You Don’t Need An Investment Strategy in Retirement: You Need An Income StrategySubmitted by Reby Advisors | Certified Financial Planners | Danbury, CT on May 31st, 2019
By Devone, McLeod, CFP®, May 31, 2019
In my last article, I wrote about The Wealth Accumulation Phase of retirement planning. I discussed the importance of systematic saving and tax planning, and how developing the right temperament, remaining disciplined, and being persistent in your quest to build wealth throughout your working career is absolutely critical to ensure that you really do retire a millionaire.
In order explain the next phase of retirement, The Distribution Phase, we’ll bring our old friend James back into the picture to illustrate how Distribution Phase strategies work – how you can make your money last through retirement even as you use your savings to pay for your lifestyle.
Retirees Need Predictable Streams of Income
No matter which way you choose to look at it, retirement is always going to be about creating income to live your lifestyle. You need to replace the steady paycheck you received during your working career with income from your assets.
Let’s take a look at James’ situation:
Forty years after his first paycheck, James finally retires! If he withdraws all of the money from his retirement account on that first day of retirement, going back to that $1.597 million figure that we mentioned in my last article, James would owe approximately $743,000 in Federal and State taxes (New Jersey).

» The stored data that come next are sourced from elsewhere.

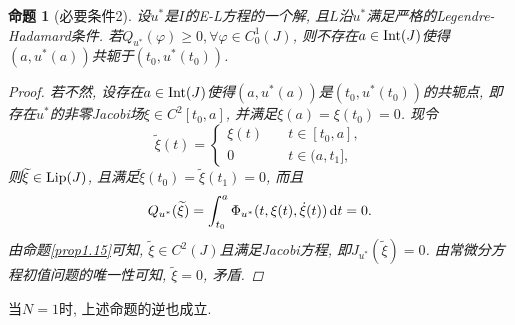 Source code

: \documentclass[12pt,a4paper]{article}
\newtheorem{proposition}[theorem]{命题}
\begin{document}
\begin{proposition}[必要条件2]
    设$u^*$是$I$的E-L方程的一个解, 且$L$沿$u^*$满足严格的Legendre-Hadamard条件.
    若$Q_{u^*}(\varphi) \geq 0, \forall \varphi \in C_0^1(J)$, 则不存在$a \in {\rm Int}(J)$使得$(a, u^*(a))$共轭于$(t_0, u^*(t_0))$.
    \begin{proof}
        若不然, 设存在$a \in {\rm Int}(J)$使得$(a, u^*(a))$是$(t_0, u^*(t_0))$的共轭点, 即存在$u^*$的非零Jacobi场$\xi \in C^2[t_0, a]$, 并满足$\xi(a) = \xi(t_0) = 0$.
        现令 
        \begin{equation*}
            \widetilde{\xi}(t) =  
            \begin{cases} 
                \xi(t) \quad &t \in  [t_0, a], \\  
                0 \quad &t \in (a, t_1], 
            \end{cases} 
        \end{equation*}
        则$\widetilde{\xi} \in {\rm Lip}(J)$, 且满足$\widetilde{\xi}(t_0) = \widetilde{\xi}(t_1) = 0$, 而且 
        \begin{equation*}
            Q_{u^*}(\widetilde{\xi}) = \int_{t_0}^a\Phi_{u^*}(t, \xi(t), \dot\xi(t)) \,{\rm d}t = 0.
        \end{equation*}
        由命题\ref{prop1.15}可知, $\widetilde{\xi} \in C^2(J)$且满足Jacobi方程, 即$J_{u^*}(\widetilde{\xi}) = 0$.
        由常微分方程初值问题的唯一性可知, $\widetilde{\xi} = 0$, 矛盾.
    \end{proof}  
\end{proposition}

当$N = 1$时, 上述命题的逆也成立.
\end{document}

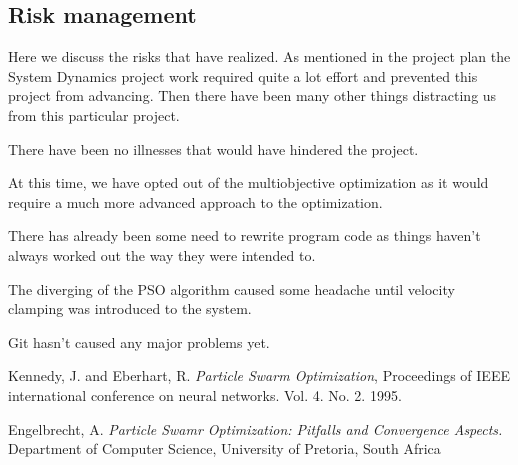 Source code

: \documentclass[twoside]{article}
\begin{document}
\begin{multicols}{2}

\section{Risk management}

Here we discuss the risks that have realized. As mentioned in the project plan the System Dynamics project work required quite a lot effort and prevented this project from advancing. Then there have been many other things distracting us from this particular project.

There have been no illnesses that would have hindered the project.

At this time, we have opted out of the multiobjective optimization as it would require a much more advanced approach to the optimization.

There has already been some need to rewrite program code as things haven't always worked out the way they were intended to.

The diverging of the PSO algorithm caused some headache until velocity clamping was introduced to the system. 

Git hasn't caused any major problems yet.



\begin{thebibliography}{99} %

 Kennedy, J. and Eberhart, R.
  \emph{Particle Swarm Optimization},
 Proceedings of IEEE international conference on neural networks. Vol. 4. No. 2. 1995. 
 
 Engelbrecht, A. \emph{Particle Swamr Optimization: Pitfalls and Convergence Aspects.}
 Department of Computer Science, University of Pretoria, South Africa
 
 
\end{thebibliography}


\end{multicols}
\end{document}
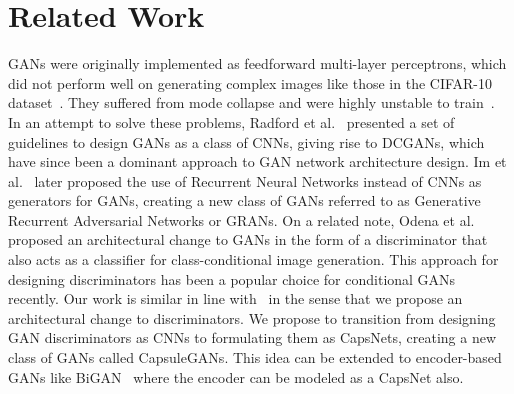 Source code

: \section{Related Work}
\label{sec:related_work}

GANs were originally implemented as feedforward multi-layer perceptrons, which did not perform well on generating complex images like those in the CIFAR-10 dataset~\cite{bib:cifar}. They suffered from mode collapse and were highly unstable to train~\cite{bib:dcgan, bib:igan}. In an attempt to solve these problems, Radford et al.~\cite{bib:dcgan} presented a set of guidelines to design GANs as a class of CNNs, giving rise to DCGANs, which have since been a dominant approach to GAN network architecture design. Im et al.~\cite{bib:gran} later proposed the use of Recurrent Neural Networks instead of CNNs as generators for GANs, creating a new class of GANs referred to as Generative Recurrent Adversarial Networks or GRANs. On a related note, Odena et al.~\cite{bib:acgan} proposed an architectural change to GANs in the form of a discriminator that also acts as a classifier for class-conditional image generation. This approach for designing discriminators has been a popular choice for conditional GANs~\cite{bib:cgan} recently. Our work is similar in line with~\cite{bib:acgan} in the sense that we propose an architectural change to discriminators. We propose to transition from designing GAN discriminators as CNNs to formulating them as CapsNets, creating a new class of GANs called CapsuleGANs. This idea can be extended to encoder-based GANs like BiGAN~\cite{bib:bigan} where the encoder can be modeled as a CapsNet also.
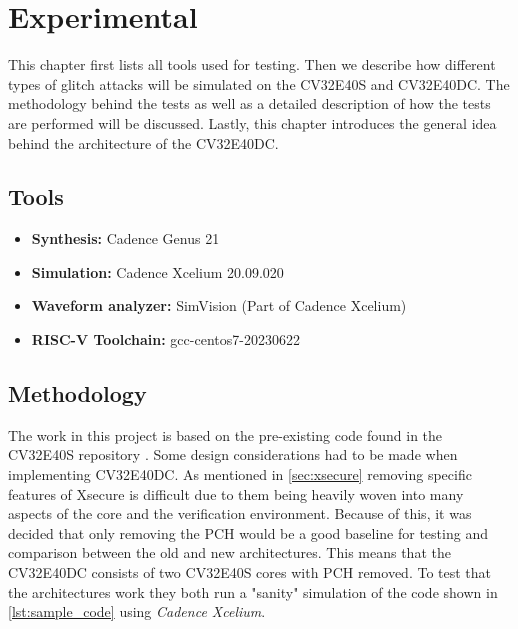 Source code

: \chapter{Experimental}
\label{chap4}

This chapter first lists all tools used for testing. Then we describe how different types of glitch attacks will be simulated on the CV32E40S and CV32E40DC. The methodology behind the tests as well as a detailed description of how the tests are performed will be discussed. Lastly, this chapter introduces the general idea behind the architecture of the CV32E40DC. 

\section{Tools}
\label{sec:tools}

\begin{itemize}
    \item \textbf{Synthesis:} Cadence Genus 21\cite{cadence}
    \item \textbf{Simulation:} Cadence Xcelium 20.09.020\cite{xcelium}
    \item \textbf{Waveform analyzer:} SimVision (Part of Cadence Xcelium)\cite{simvision}
    \item \textbf{RISC-V Toolchain:} gcc-centos7-20230622\cite{toolchain}
\end{itemize}

\section{Methodology}
\label{sec:method}

The work in this project is based on the pre-existing code found in the CV32E40S repository \cite{cv32e40s_github}. Some design considerations had to be made when implementing CV32E40DC. As mentioned in \autoref{sec:xsecure} removing specific features of Xsecure is difficult due to them being heavily woven into many aspects of the core and the verification environment. Because of this, it was decided that only removing the PCH would be a good baseline for testing and comparison between the old and new architectures. This means that the CV32E40DC consists of two CV32E40S cores with PCH removed. To test that the architectures work they both run a "sanity" simulation of the code shown in \autoref{lst:sample_code} using \textit{Cadence Xcelium}.

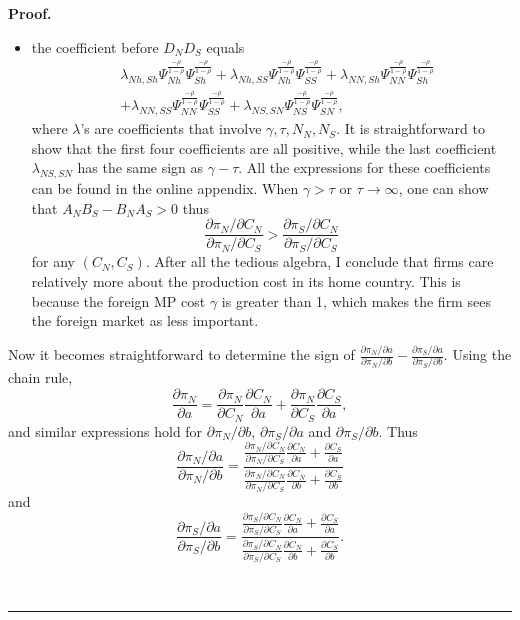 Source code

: \documentclass[notitlepage,11pt]{article}%
\newenvironment{proof}[1][Proof]{\noindent \textbf{#1.} }{\  \rule{0.5em}{0.5em}}
\begin{document}
\begin{proof}
\begin{itemize}
\item the coefficient before $D_{N}D_{S}$ equals%
\begin{align}
&  \lambda_{Nh,Sh}\Psi_{Nh}^{\frac{-\rho}{1-\rho}}\Psi_{Sh}^{\frac{-\rho
}{1-\rho}}+\lambda_{Nh,SS}\Psi_{Nh}^{\frac{-\rho}{1-\rho}}\Psi_{SS}%
^{\frac{-\rho}{1-\rho}}+\lambda_{NN,Sh}\Psi_{NN}^{\frac{-\rho}{1-\rho}}%
\Psi_{Sh}^{\frac{-\rho}{1-\rho}}\label{whatSign}\\
&  +\lambda_{NN,SS}\Psi_{NN}^{\frac{-\rho}{1-\rho}}\Psi_{SS}^{\frac{-\rho
}{1-\rho}}+\lambda_{NS,SN}\Psi_{NS}^{\frac{-\rho}{1-\rho}}\Psi_{SN}%
^{\frac{-\rho}{1-\rho}},\nonumber
\end{align}
where $\lambda$'s are coefficients that involve $\gamma,\tau,N_{N},N_{S}$. It
is straightforward to show that the first four coefficients are all positive,
while the last coefficient $\lambda_{NS,SN}$ has the same sign as $\gamma
-\tau$. All the expressions for these coefficients can be found in the online
appendix. When $\gamma>\tau$ or $\tau\rightarrow\infty$, one can show that
$A_{N}B_{S}-B_{N}A_{S}>0$ thus
\[
\frac{\partial\pi_{N}/\partial C_{N}}{\partial\pi_{N}/\partial C_{S}}%
>\frac{\partial\pi_{S}/\partial C_{N}}{\partial\pi_{S}/\partial C_{S}}%
\]
for any $\left(  C_{N},C_{S}\right)  $. After all the tedious algebra, I
conclude that firms care relatively more about the production cost in its home
country. This is because the foreign MP cost $\gamma$ is greater than 1, which
makes the firm sees the foreign market as less important.
\end{itemize}

Now it becomes straightforward to determine the sign of $\frac{\partial\pi
_{N}/\partial a}{\partial\pi_{N}/\partial b}-\frac{\partial\pi_{S}/\partial
a}{\partial\pi_{S}/\partial b}$. Using the chain rule,%
\[
\frac{\partial\pi_{N}}{\partial a}=\frac{\partial\pi_{N}}{\partial C_{N}}%
\frac{\partial C_{N}}{\partial a}+\frac{\partial\pi_{N}}{\partial C_{S}}%
\frac{\partial C_{S}}{\partial a},
\]
and similar expressions hold for $\partial\pi_{N}/\partial b$, $\partial
\pi_{S}/\partial a$ and $\partial\pi_{S}/\partial b$. Thus%
\[
\frac{\partial\pi_{N}/\partial a}{\partial\pi_{N}/\partial b}=\frac
{\frac{\partial\pi_{N}/\partial C_{N}}{\partial\pi_{N}/\partial C_{S}}%
\frac{\partial C_{N}}{\partial a}+\frac{\partial C_{S}}{\partial a}}%
{\frac{\partial\pi_{N}/\partial C_{N}}{\partial\pi_{N}/\partial C_{S}}%
\frac{\partial C_{N}}{\partial b}+\frac{\partial C_{S}}{\partial b}}%
\]
and%
\[
\frac{\partial\pi_{S}/\partial a}{\partial\pi_{S}/\partial b}=\frac
{\frac{\partial\pi_{S}/\partial C_{N}}{\partial\pi_{S}/\partial C_{S}}%
\frac{\partial C_{N}}{\partial a}+\frac{\partial C_{S}}{\partial a}}%
{\frac{\partial\pi_{S}/\partial C_{N}}{\partial\pi_{S}/\partial C_{S}}%
\frac{\partial C_{N}}{\partial b}+\frac{\partial C_{S}}{\partial b}}.
\]



\end{proof}
\end{document}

“Wow,” would be an understatement.
So, why does this happen?
Because James’s 401k or IRA assets have never been taxed, that money counts as ordinary taxable income. He saved it pre-tax, and it grew without tax consequences. However, when it’s time to finally use that money as income, the distributions get taxed the same way that his W2 wages get taxed.
So, by withdrawing all of those funds at once, he’s announcing to the government that he just earned nearly $1.6 million! This would fling him into the highest tax bracket in no time at all and cause him to lose almost 50% of his assets in his first year of retirement.
Of course, James shouldn’t do that!
He should only withdraw what he needs to live his lifestyle. Just as he never received a massive lump sum of money during his working career – he lived off predictable paychecks received at predictable intervals of time – in retirement he’ll be using his assets to create an income stream to support his lifestyle.
In order to remain financially independent through retirement, he needs that income to be just as predictable as it was when he worked for a living.
“You Can Be Young Without Money, But You Can’t Be Old Without It.”
This quote by Tennessee Williams hits the nail when it comes to the The Distribution Phase of your financial life. Because if you ever run out of money, you lose the ability to generate income and all you’re likely left with is Social Security or the prospect of returning to work.
How can James find the right balance between generating enough income to support his lifestyle and never running out?
Here are a few key principles:
4 Rules for the Distribution Phase
- Build an investment portfolio designed to continue to grow even as you take income from it. Otherwise, you’ll either slowly outlive your money or lose your ability to pay for your lifestyle due to rising prices and taxes.
- Know your “speed limit” and stick with it. Your speed limit is the amount of money you can withdraw from your portfolio each year without being at risk to run out. Being hyper-mindful of your spending is going to ensure that your funds last.
- Have a strategy to address sequence of returns risk, the danger that the market crashes within the first few years of your retirement. Hedge against the risk by having enough money in cash or low-risk investments so that you won’t have to sell your stocks at a loss just to live your lifestyle.
- Have discipline. Just as systematic savings is what helped James become a millionaire in the first place, his ability to stick with his investment strategy and spending budget is what will help him remain a millionaire through retirement.
If James can follow these rules, he will be in a much better position to generate the income required to enjoy his retirement. If not, all of his hard work and savings during The Accumulation Phase may be squandered.